A Cautionary Tale

While Bill is on Christmas break, we rerun this cautionary tale about the dangers of being too early to market.

I have written in this space about how the virtual reality modeling language (VRML) technology was developed and its huge potential in the world of online advertising.

More than any other web technology, VRML represented the ideal of the nonproprietary open standards movement, and ironically, it was this adherence to the fanatical religion of open standards that sowed the seeds of VRML’s eventual destruction.

Unlike Macromedia’s Flash technology, nobody “owns” VRML. It was quite literally created on a mailing list by a bunch of like-minded folks, although the eventual specs for VRML 1.0 and VRML 2.0 were developed by Silicon Graphics and freely given to the VRML community. This means that if you should want to develop VRML tools, browsers, or applications, you are free to do so without having to pay any royalty fee. Sounds great, right?

Wrong.

The problem was that although the VRML specification was sacrosanct, the way that spec was interpreted was not. Anyone could create a VRML browser, but each browser would interpret the VRML file differently.

Designers and authors of VRML content were forced to develop multiple versions of the same work since their applications would look and behave differently, depending on which browser the viewer had on his or her machine. VRML 1.0 was incompatible with VRML 2.0.

The leading VRML 2.0 browsers, the Cosmo Player from SGI’s Cosmo Software division and WorldView from VRML start-up Intervista, had bugs that made corrected revisions incompatible with each other. It was as if all documents created in Word 2.1 would be scrambled if one attempted to work on them in Word 2.2.

Soon a number of incompatible VRML players were on the market, which meant that even if you saw VRML content on the web, chances were high that it wouldn’t run. Because there was no single source controlling the look, feel, and interpretation of the data file, VRML began to be crushed under the weight of the “open standards” mantle.

But there was light at the end of the tunnel: advertising. And what was needed was a single large content provider to choose one of the VRML players and go with it. In 1998, this almost happened. A large, unnamed-but-you-can-guess-who-it-is online service became very interested in VRML as a way of enhancing the advertising on its site as well as punching up its user interface. Since it controlled what software its users had, the incompatibility issue would go away. The Holy Grail was at hand for VRML, and it was all because of advertising and the power of vector graphics.

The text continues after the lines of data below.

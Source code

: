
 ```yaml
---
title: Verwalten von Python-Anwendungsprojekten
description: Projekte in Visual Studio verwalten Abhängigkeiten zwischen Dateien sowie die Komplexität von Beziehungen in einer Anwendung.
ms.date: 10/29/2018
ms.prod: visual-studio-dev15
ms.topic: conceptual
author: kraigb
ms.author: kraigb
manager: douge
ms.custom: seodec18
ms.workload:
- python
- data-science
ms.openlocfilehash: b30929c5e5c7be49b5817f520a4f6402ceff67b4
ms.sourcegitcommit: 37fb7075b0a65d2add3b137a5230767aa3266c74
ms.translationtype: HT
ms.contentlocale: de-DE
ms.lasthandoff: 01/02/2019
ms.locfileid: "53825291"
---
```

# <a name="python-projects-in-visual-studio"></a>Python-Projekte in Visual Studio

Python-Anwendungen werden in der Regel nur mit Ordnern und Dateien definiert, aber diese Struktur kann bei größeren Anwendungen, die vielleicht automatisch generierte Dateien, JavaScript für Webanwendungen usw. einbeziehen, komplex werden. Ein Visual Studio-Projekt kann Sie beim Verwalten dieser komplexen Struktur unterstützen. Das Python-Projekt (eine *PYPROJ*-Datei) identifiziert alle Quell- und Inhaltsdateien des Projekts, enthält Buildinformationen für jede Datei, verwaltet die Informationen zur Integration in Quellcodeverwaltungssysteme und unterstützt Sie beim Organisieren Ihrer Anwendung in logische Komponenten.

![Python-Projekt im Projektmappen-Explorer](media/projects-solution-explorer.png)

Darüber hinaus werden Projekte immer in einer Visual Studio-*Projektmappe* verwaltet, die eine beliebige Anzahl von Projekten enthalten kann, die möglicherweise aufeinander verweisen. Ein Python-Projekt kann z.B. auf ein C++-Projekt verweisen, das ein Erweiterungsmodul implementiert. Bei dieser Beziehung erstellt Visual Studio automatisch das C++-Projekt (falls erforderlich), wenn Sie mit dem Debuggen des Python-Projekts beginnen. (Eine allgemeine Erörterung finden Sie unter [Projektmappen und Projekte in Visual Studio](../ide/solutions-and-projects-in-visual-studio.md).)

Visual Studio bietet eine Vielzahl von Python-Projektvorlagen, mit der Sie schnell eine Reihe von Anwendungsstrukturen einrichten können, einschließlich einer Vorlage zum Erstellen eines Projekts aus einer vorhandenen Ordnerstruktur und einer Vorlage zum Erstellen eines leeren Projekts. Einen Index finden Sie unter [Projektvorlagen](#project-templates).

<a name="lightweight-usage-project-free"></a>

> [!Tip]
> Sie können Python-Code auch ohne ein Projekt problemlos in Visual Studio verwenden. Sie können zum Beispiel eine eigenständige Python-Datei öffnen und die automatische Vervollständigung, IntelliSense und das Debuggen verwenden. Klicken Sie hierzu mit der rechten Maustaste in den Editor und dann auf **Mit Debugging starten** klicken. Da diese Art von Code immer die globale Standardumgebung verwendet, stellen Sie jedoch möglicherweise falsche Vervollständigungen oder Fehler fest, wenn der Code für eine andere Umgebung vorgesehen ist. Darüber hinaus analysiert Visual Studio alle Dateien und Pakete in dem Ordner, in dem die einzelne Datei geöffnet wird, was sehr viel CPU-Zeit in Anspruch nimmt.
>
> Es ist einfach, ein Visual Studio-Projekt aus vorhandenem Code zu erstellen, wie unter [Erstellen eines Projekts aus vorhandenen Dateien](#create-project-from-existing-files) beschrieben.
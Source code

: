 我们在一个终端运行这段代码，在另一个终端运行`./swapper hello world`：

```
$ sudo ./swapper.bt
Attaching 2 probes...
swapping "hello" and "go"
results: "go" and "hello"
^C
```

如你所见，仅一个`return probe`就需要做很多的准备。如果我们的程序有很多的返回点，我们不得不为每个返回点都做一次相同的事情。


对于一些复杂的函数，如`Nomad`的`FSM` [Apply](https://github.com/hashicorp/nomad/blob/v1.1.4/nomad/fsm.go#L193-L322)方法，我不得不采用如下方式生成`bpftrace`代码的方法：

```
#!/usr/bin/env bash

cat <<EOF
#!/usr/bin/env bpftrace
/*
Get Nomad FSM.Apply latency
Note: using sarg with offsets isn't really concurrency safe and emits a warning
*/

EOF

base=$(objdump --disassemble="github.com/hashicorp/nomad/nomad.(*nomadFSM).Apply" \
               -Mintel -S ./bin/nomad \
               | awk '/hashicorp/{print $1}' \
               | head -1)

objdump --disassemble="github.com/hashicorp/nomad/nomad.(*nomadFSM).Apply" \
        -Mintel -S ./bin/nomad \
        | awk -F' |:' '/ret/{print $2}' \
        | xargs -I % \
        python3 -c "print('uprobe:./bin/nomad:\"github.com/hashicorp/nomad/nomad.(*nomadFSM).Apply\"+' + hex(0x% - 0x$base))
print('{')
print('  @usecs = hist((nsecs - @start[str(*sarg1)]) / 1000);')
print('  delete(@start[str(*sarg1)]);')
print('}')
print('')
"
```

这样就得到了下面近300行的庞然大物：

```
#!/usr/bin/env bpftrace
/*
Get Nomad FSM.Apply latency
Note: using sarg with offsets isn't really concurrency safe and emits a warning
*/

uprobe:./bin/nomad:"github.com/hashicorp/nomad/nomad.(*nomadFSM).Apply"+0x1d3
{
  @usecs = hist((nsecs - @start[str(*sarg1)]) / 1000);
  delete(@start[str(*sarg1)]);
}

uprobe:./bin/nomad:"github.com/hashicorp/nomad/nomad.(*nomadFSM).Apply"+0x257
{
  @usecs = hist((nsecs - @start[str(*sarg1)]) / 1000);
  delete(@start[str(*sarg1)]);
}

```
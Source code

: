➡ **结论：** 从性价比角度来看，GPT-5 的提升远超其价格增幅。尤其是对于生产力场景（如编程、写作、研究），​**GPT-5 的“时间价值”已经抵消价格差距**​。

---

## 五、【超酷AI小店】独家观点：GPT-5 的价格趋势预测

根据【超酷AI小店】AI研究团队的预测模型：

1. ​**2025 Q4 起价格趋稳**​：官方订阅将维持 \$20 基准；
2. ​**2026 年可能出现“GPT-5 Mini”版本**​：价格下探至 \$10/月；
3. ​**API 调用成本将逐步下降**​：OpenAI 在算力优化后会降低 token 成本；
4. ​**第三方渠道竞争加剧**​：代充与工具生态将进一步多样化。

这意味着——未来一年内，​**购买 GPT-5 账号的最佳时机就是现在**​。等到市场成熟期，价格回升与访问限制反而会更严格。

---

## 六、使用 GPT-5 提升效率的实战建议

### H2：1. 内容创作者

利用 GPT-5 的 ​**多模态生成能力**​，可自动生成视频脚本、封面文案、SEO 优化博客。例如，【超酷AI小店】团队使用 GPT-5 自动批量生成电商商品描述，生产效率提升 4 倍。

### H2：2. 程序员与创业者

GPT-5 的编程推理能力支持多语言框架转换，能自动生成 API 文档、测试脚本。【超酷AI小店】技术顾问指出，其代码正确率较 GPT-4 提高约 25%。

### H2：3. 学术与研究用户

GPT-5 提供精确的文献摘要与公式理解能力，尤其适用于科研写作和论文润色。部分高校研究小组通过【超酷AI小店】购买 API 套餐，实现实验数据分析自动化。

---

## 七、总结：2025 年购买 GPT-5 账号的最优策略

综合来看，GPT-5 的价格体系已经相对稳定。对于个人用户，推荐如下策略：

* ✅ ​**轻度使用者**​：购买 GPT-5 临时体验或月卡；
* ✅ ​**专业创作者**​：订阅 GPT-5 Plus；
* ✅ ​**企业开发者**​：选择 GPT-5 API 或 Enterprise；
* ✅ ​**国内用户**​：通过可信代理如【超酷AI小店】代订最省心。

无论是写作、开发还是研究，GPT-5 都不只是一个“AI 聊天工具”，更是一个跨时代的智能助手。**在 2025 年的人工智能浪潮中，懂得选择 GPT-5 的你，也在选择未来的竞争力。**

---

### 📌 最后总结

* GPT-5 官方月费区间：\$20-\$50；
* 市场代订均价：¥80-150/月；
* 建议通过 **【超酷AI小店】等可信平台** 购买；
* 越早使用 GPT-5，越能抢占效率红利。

Alas, time was not on VRML’s side. Events were conspiring against the cool little technology invented on a mailing list. First SGI, which owned Cosmo Software (the leading VRML technology provider), was having its own problems.

Microsoft was eating its lunch. Its stock was dropping like a stone. The CEO resigned, there were layoffs, and products and divisions (including Cosmo Software) not related to the core hardware business were being shopped around or cut loose.

In the meantime, Intervista, the other VRML company, was having Microsoft problems of its own. Microsoft, which was the major source of distribution for Intervista’s WorldView VRML player, had developed Chrome Effects, its own 3D web, and as a result VRML went further and further down Internet Explorer’s priority list. By the summer of 1998, Intervista had been sold to Platinum Technologies, a developer of back-end enterprise software solutions. After a potential deal with Sony fell apart, Cosmo Software was also sold to Platinum Technologies.

A single owner of the major VRML technologies could have been the savior of VRML, but VRML development soon stagnated under Platinum’s leadership. The online service provider got rightfully nervous and backed away, and VRML began its slow descent into oblivion.

The final insult occurred during the VRML 1999 conference in Germany. While the Platinum VRML employees were out of the country manning the Platinum trade show booth, Platinum laid off the entire VRML division in a Monday morning blood bath. Within another month or two, Platinum itself was sold to Computer Associates, which inherited the VRML browsers and tools and currently sits on them.

This is but part of the epic. The story of VRML is one of the greatest chapters in the history of the Internet, and one day the entire tale needs to be told.